Please return all lines of the data below containing the string "salt".

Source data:
++++++++
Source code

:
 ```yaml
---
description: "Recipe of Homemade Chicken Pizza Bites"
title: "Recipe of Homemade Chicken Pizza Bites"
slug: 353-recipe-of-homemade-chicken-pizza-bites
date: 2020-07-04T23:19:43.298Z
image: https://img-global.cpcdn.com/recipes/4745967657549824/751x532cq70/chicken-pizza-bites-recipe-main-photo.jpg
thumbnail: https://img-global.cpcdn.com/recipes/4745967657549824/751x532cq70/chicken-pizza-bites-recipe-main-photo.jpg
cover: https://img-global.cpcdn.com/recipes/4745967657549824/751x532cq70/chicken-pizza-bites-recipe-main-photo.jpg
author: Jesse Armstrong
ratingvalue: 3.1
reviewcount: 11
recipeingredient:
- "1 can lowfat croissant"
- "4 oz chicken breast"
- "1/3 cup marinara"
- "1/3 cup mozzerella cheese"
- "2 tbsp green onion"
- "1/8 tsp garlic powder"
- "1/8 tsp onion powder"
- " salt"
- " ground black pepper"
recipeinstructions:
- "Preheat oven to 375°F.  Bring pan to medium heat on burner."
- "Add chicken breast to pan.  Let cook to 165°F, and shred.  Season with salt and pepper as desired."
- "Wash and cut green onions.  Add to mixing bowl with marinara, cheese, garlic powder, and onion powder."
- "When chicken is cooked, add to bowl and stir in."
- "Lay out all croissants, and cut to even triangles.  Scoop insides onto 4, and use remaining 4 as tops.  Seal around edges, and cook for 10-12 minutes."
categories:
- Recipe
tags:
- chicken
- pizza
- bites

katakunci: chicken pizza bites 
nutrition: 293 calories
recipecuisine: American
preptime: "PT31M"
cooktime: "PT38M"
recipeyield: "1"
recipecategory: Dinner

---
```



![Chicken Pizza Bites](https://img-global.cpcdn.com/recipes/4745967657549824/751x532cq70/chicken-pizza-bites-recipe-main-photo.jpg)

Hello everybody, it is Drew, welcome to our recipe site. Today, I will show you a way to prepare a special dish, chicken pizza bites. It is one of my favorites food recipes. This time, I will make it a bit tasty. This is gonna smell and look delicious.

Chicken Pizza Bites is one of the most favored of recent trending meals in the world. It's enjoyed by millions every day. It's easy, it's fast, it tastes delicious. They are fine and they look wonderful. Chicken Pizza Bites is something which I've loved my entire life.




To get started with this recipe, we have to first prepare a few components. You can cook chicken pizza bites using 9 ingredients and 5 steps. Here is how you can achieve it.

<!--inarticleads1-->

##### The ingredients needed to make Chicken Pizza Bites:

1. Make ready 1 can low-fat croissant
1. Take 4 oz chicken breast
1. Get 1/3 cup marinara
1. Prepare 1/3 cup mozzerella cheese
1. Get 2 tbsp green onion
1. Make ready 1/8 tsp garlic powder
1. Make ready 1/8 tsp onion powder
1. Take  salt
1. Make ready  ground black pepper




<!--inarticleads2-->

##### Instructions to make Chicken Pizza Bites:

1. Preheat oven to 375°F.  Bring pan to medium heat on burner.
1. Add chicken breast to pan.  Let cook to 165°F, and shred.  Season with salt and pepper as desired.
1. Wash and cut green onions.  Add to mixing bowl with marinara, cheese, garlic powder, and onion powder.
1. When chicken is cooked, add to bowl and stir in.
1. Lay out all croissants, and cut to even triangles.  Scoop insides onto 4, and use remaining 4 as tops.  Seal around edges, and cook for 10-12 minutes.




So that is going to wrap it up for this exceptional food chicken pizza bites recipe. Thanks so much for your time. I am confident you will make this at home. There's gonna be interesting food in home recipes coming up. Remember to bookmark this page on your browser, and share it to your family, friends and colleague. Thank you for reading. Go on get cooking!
++++++++
▶ _REPLY TO THE EXERCISE_:
- " salt"
- "Add chicken breast to pan.  Let cook to 165°F, and shred.  Season with salt and pepper as desired."
1. Take  salt
1. Add chicken breast to pan.  Let cook to 165°F, and shred.  Season with salt and pepper as desired.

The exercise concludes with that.